** Extracted material follows **

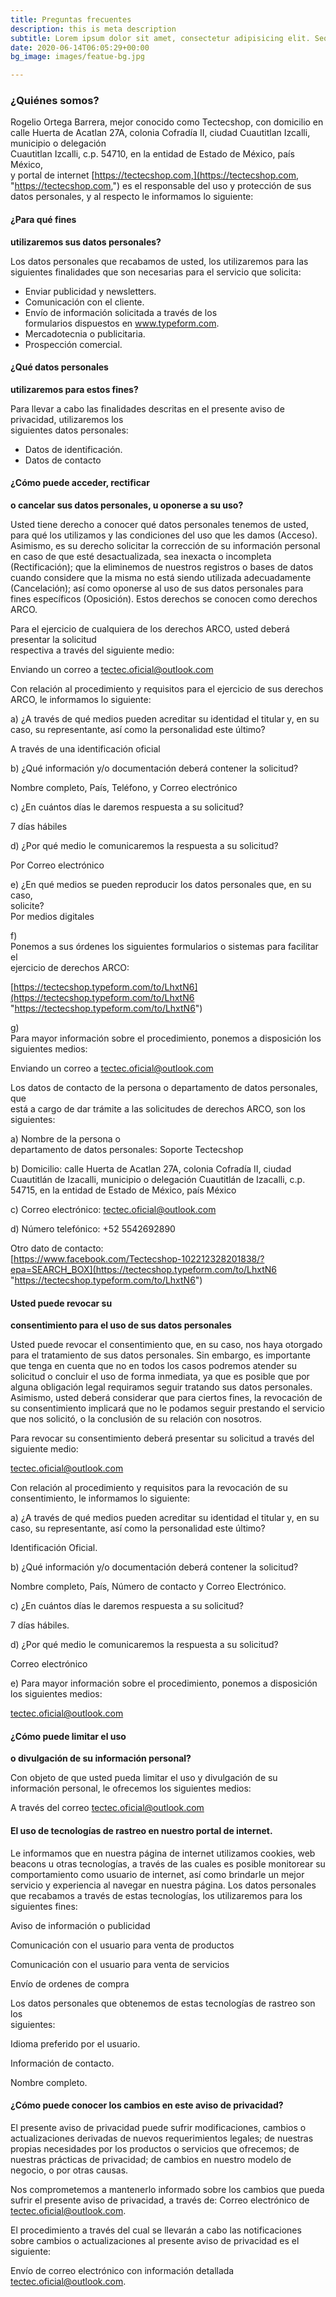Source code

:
 ```yaml
---
title: Preguntas frecuentes
description: this is meta description
subtitle: Lorem ipsum dolor sit amet, consectetur adipisicing elit. Sequi, repudiandae.
date: 2020-06-14T06:05:29+00:00
bg_image: images/featue-bg.jpg

---
```

### **¿Quiénes somos?**

Rogelio Ortega Barrera, mejor conocido como Tectecshop, con domicilio en calle Huerta de Acatlan 27A, colonia Cofradía II, ciudad Cuautitlan Izcalli, municipio o delegación  
Cuautitlan Izcalli, c.p. 54710, en la entidad de Estado de México, país México,  
y portal de internet [https://tectecshop.com,](https://tectecshop.com, "https://tectecshop.com,") es el responsable del uso y protección de sus datos personales, y al respecto le informamos lo siguiente:

#### **¿Para qué fines**  
**utilizaremos sus datos personales?**

Los datos personales que recabamos de usted, los utilizaremos para las siguientes finalidades que son necesarias para el servicio que solicita:

* Enviar publicidad y newsletters.
* Comunicación con el cliente.
* Envío de información solicitada a través de los  
  formularios dispuestos en www.typeform.com.
* Mercadotecnia o publicitaria.
* Prospección comercial.

#### **¿Qué datos personales**  
**utilizaremos para estos fines?**

Para llevar a cabo las finalidades descritas en el presente aviso de privacidad, utilizaremos los  
siguientes datos personales:

* Datos de identificación.
* Datos de contacto

#### **¿Cómo puede acceder, rectificar**  
**o cancelar sus datos personales, u oponerse a su uso?**

Usted tiene derecho a conocer qué datos personales tenemos de usted, para qué los utilizamos y las condiciones del uso que les damos (Acceso). Asimismo, es su derecho solicitar la corrección de su información personal en caso de que esté desactualizada, sea inexacta o incompleta (Rectificación); que la eliminemos de nuestros registros o bases de datos cuando considere que la misma no está siendo utilizada adecuadamente (Cancelación); así como oponerse al uso de sus datos personales para fines específicos (Oposición). Estos derechos se conocen como derechos ARCO.  
  
Para el ejercicio de cualquiera de los derechos ARCO, usted deberá presentar la solicitud  
respectiva a través del siguiente medio:  
  
Enviando un correo a tectec.oficial@outlook.com  
  
Con relación al procedimiento y requisitos para el ejercicio de sus derechos ARCO, le informamos lo siguiente:  
  
a) ¿A través de qué medios pueden acreditar su identidad el titular y, en su caso, su representante, así como la personalidad este último?  
  
A través de una identificación oficial

b) ¿Qué información y/o documentación deberá contener la solicitud?  
  
Nombre completo, País, Teléfono, y Correo electrónico  
   
c) ¿En cuántos días le daremos respuesta a su solicitud?  
  
7 días hábiles  
  
d) ¿Por qué medio le comunicaremos la respuesta a su solicitud?  
  
Por Correo electrónico  
  
e) ¿En qué medios se pueden reproducir los datos personales que, en su caso,  
solicite?  
Por medios digitales  
  
f)  
Ponemos a sus órdenes los siguientes formularios o sistemas para facilitar el  
ejercicio de derechos ARCO:  
  
[https://tectecshop.typeform.com/to/LhxtN6](https://tectecshop.typeform.com/to/LhxtN6 "https://tectecshop.typeform.com/to/LhxtN6")  
   
g)  
Para mayor información sobre el procedimiento, ponemos a disposición los  
siguientes medios:  
  
Enviando un correo a tectec.oficial@outlook.com

Los datos de contacto de la persona o departamento de datos personales, que  
está a cargo de dar trámite a las solicitudes de derechos ARCO, son los  
siguientes:

a) Nombre de la persona o  
departamento de datos personales: Soporte Tectecshop  
  
b) Domicilio: calle Huerta de Acatlan 27A, colonia Cofradía II, ciudad  
Cuautitlán de Izacalli, municipio o delegación Cuautitlán de Izacalli, c.p.  
54715, en la entidad de Estado de México, país México  
  
c) Correo electrónico: tectec.oficial@outlook.com  
  
d) Número telefónico: +52 5542692890  
  
Otro dato de contacto:  
[https://www.facebook.com/Tectecshop-102212328201838/?epa=SEARCH_BOX](https://tectecshop.typeform.com/to/LhxtN6 "https://tectecshop.typeform.com/to/LhxtN6")

#### **Usted puede revocar su**  
**consentimiento para el uso de sus datos personales**

Usted puede revocar el consentimiento que, en su caso, nos haya otorgado para el tratamiento de sus datos personales. Sin embargo, es importante que tenga en cuenta que no en todos los casos podremos atender su solicitud o concluir el uso de forma inmediata, ya que es posible que por alguna obligación legal requiramos seguir tratando sus datos personales. Asimismo, usted deberá considerar que para ciertos fines, la revocación de su consentimiento implicará que no le podamos seguir prestando el servicio que nos solicitó, o la conclusión de su relación con nosotros.

Para revocar su consentimiento deberá presentar su solicitud a través del siguiente medio:  
  
tectec.oficial@outlook.com

Con relación al procedimiento y requisitos para la revocación de su consentimiento, le informamos lo siguiente:  
  
a) ¿A través de qué medios pueden acreditar su identidad el titular y, en su caso, su representante, así como la personalidad este último?  
  
Identificación Oficial.  
  
b) ¿Qué información y/o documentación deberá contener la solicitud?  
  
Nombre completo, País, Número de contacto y Correo Electrónico.  
  
c) ¿En cuántos días le daremos respuesta a su solicitud?  
  
7 días hábiles.  
  
d) ¿Por qué medio le comunicaremos la respuesta a su solicitud?  
  
Correo electrónico  
  
e) Para mayor información sobre el procedimiento, ponemos a disposición los siguientes medios:  
  
tectec.oficial@outlook.com

#### **¿Cómo puede limitar el uso**  
**o divulgación de su información personal?**

Con objeto de que usted pueda limitar el uso y divulgación de su información personal, le ofrecemos los siguientes medios:  
  
A través del correo tectec.oficial@outlook.com

#### **El uso de tecnologías de rastreo en nuestro portal de internet.**

Le informamos que en nuestra página de internet utilizamos cookies, web beacons u otras tecnologías, a través de las cuales es posible monitorear su comportamiento como usuario de internet, así como brindarle un mejor servicio y experiencia al navegar en nuestra página. Los datos personales que recabamos a través de estas tecnologías, los utilizaremos para los siguientes fines:  
  
Aviso de información o publicidad  
  
Comunicación con el usuario para venta de productos  
  
Comunicación con el usuario para venta de servicios  
  
Envío de ordenes de compra  
  
Los datos personales que obtenemos de estas tecnologías de rastreo son los  
siguientes:  
  
Idioma preferido por el usuario.  
  
Información de contacto.  
  
Nombre completo.

#### **¿Cómo puede conocer los cambios en este aviso de privacidad?**

El presente aviso de privacidad puede sufrir modificaciones, cambios o actualizaciones derivadas de nuevos requerimientos legales; de nuestras propias necesidades por los productos o servicios que ofrecemos; de nuestras prácticas de privacidad; de cambios en nuestro modelo de negocio, o por otras causas.  
  
Nos comprometemos a mantenerlo informado sobre los cambios que pueda sufrir el presente aviso de privacidad, a través de: Correo electrónico de tectec.oficial@outlook.com.  
  
El procedimiento a través del cual se llevarán a cabo las notificaciones sobre cambios o actualizaciones al presente aviso de privacidad es el siguiente:  
  
Envío de correo electrónico con información detallada tectec.oficial@outlook.com.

** End of Extracted material **

Retype the data shown above exactly, excluding any picture it contains.

Source code

:
 ```yaml
---
title: Preguntas frecuentes
description: this is meta description
subtitle: Lorem ipsum dolor sit amet, consectetur adipisicing elit. Sequi, repudiandae.
date: 2020-06-14T06:05:29+00:00
bg_image: images/featue-bg.jpg

---
```

### **¿Quiénes somos?**

Rogelio Ortega Barrera, mejor conocido como Tectecshop, con domicilio en calle Huerta de Acatlan 27A, colonia Cofradía II, ciudad Cuautitlan Izcalli, municipio o delegación  
Cuautitlan Izcalli, c.p. 54710, en la entidad de Estado de México, país México,  
y portal de internet [https://tectecshop.com,](https://tectecshop.com, "https://tectecshop.com,") es el responsable del uso y protección de sus datos personales, y al respecto le informamos lo siguiente:

#### **¿Para qué fines**  
**utilizaremos sus datos personales?**

Los datos personales que recabamos de usted, los utilizaremos para las siguientes finalidades que son necesarias para el servicio que solicita:

* Enviar publicidad y newsletters.
* Comunicación con el cliente.
* Envío de información solicitada a través de los  
  formularios dispuestos en www.typeform.com.
* Mercadotecnia o publicitaria.
* Prospección comercial.

#### **¿Qué datos personales**  
**utilizaremos para estos fines?**

Para llevar a cabo las finalidades descritas en el presente aviso de privacidad, utilizaremos los  
siguientes datos personales:

* Datos de identificación.
* Datos de contacto

#### **¿Cómo puede acceder, rectificar**  
**o cancelar sus datos personales, u oponerse a su uso?**

Usted tiene derecho a conocer qué datos personales tenemos de usted, para qué los utilizamos y las condiciones del uso que les damos (Acceso). Asimismo, es su derecho solicitar la corrección de su información personal en caso de que esté desactualizada, sea inexacta o incompleta (Rectificación); que la eliminemos de nuestros registros o bases de datos cuando considere que la misma no está siendo utilizada adecuadamente (Cancelación); así como oponerse al uso de sus datos personales para fines específicos (Oposición). Estos derechos se conocen como derechos ARCO.  
  
Para el ejercicio de cualquiera de los derechos ARCO, usted deberá presentar la solicitud  
respectiva a través del siguiente medio:  
  
Enviando un correo a tectec.oficial@outlook.com  
  
Con relación al procedimiento y requisitos para el ejercicio de sus derechos ARCO, le informamos lo siguiente:  
  
a) ¿A través de qué medios pueden acreditar su identidad el titular y, en su caso, su representante, así como la personalidad este último?  
  
A través de una identificación oficial

b) ¿Qué información y/o documentación deberá contener la solicitud?  
  
Nombre completo, País, Teléfono, y Correo electrónico  
   
c) ¿En cuántos días le daremos respuesta a su solicitud?  
  
7 días hábiles  
  
d) ¿Por qué medio le comunicaremos la respuesta a su solicitud?  
  
Por Correo electrónico  
  
e) ¿En qué medios se pueden reproducir los datos personales que, en su caso,  
solicite?  
Por medios digitales  
  
f)  
Ponemos a sus órdenes los siguientes formularios o sistemas para facilitar el  
ejercicio de derechos ARCO:  
  
[https://tectecshop.typeform.com/to/LhxtN6](https://tectecshop.typeform.com/to/LhxtN6 "https://tectecshop.typeform.com/to/LhxtN6")  
   
g)  
Para mayor información sobre el procedimiento, ponemos a disposición los  
siguientes medios:  
  
Enviando un correo a tectec.oficial@outlook.com

Los datos de contacto de la persona o departamento de datos personales, que  
está a cargo de dar trámite a las solicitudes de derechos ARCO, son los  
siguientes:

a) Nombre de la persona o  
departamento de datos personales: Soporte Tectecshop  
  
b) Domicilio: calle Huerta de Acatlan 27A, colonia Cofradía II, ciudad  
Cuautitlán de Izacalli, municipio o delegación Cuautitlán de Izacalli, c.p.  
54715, en la entidad de Estado de México, país México  
  
c) Correo electrónico: tectec.oficial@outlook.com  
  
d) Número telefónico: +52 5542692890  
  
Otro dato de contacto:  
[https://www.facebook.com/Tectecshop-102212328201838/?epa=SEARCH_BOX](https://tectecshop.typeform.com/to/LhxtN6 "https://tectecshop.typeform.com/to/LhxtN6")

#### **Usted puede revocar su**  
**consentimiento para el uso de sus datos personales**

Usted puede revocar el consentimiento que, en su caso, nos haya otorgado para el tratamiento de sus datos personales. Sin embargo, es importante que tenga en cuenta que no en todos los casos podremos atender su solicitud o concluir el uso de forma inmediata, ya que es posible que por alguna obligación legal requiramos seguir tratando sus datos personales. Asimismo, usted deberá considerar que para ciertos fines, la revocación de su consentimiento implicará que no le podamos seguir prestando el servicio que nos solicitó, o la conclusión de su relación con nosotros.

Para revocar su consentimiento deberá presentar su solicitud a través del siguiente medio:  
  
tectec.oficial@outlook.com

Con relación al procedimiento y requisitos para la revocación de su consentimiento, le informamos lo siguiente:  
  
a) ¿A través de qué medios pueden acreditar su identidad el titular y, en su caso, su representante, así como la personalidad este último?  
  
Identificación Oficial.  
  
b) ¿Qué información y/o documentación deberá contener la solicitud?  
  
Nombre completo, País, Número de contacto y Correo Electrónico.  
  
c) ¿En cuántos días le daremos respuesta a su solicitud?  
  
7 días hábiles.  
  
d) ¿Por qué medio le comunicaremos la respuesta a su solicitud?  
  
Correo electrónico  
  
e) Para mayor información sobre el procedimiento, ponemos a disposición los siguientes medios:  
  
tectec.oficial@outlook.com

#### **¿Cómo puede limitar el uso**  
**o divulgación de su información personal?**

Con objeto de que usted pueda limitar el uso y divulgación de su información personal, le ofrecemos los siguientes medios:  
  
A través del correo tectec.oficial@outlook.com

#### **El uso de tecnologías de rastreo en nuestro portal de internet.**

Le informamos que en nuestra página de internet utilizamos cookies, web beacons u otras tecnologías, a través de las cuales es posible monitorear su comportamiento como usuario de internet, así como brindarle un mejor servicio y experiencia al navegar en nuestra página. Los datos personales que recabamos a través de estas tecnologías, los utilizaremos para los siguientes fines:  
  
Aviso de información o publicidad  
  
Comunicación con el usuario para venta de productos  
  
Comunicación con el usuario para venta de servicios  
  
Envío de ordenes de compra  
  
Los datos personales que obtenemos de estas tecnologías de rastreo son los  
siguientes:  
  
Idioma preferido por el usuario.  
  
Información de contacto.  
  
Nombre completo.

#### **¿Cómo puede conocer los cambios en este aviso de privacidad?**

El presente aviso de privacidad puede sufrir modificaciones, cambios o actualizaciones derivadas de nuevos requerimientos legales; de nuestras propias necesidades por los productos o servicios que ofrecemos; de nuestras prácticas de privacidad; de cambios en nuestro modelo de negocio, o por otras causas.  
  
Nos comprometemos a mantenerlo informado sobre los cambios que pueda sufrir el presente aviso de privacidad, a través de: Correo electrónico de tectec.oficial@outlook.com.  
  
El procedimiento a través del cual se llevarán a cabo las notificaciones sobre cambios o actualizaciones al presente aviso de privacidad es el siguiente:  
  
Envío de correo electrónico con información detallada tectec.oficial@outlook.com.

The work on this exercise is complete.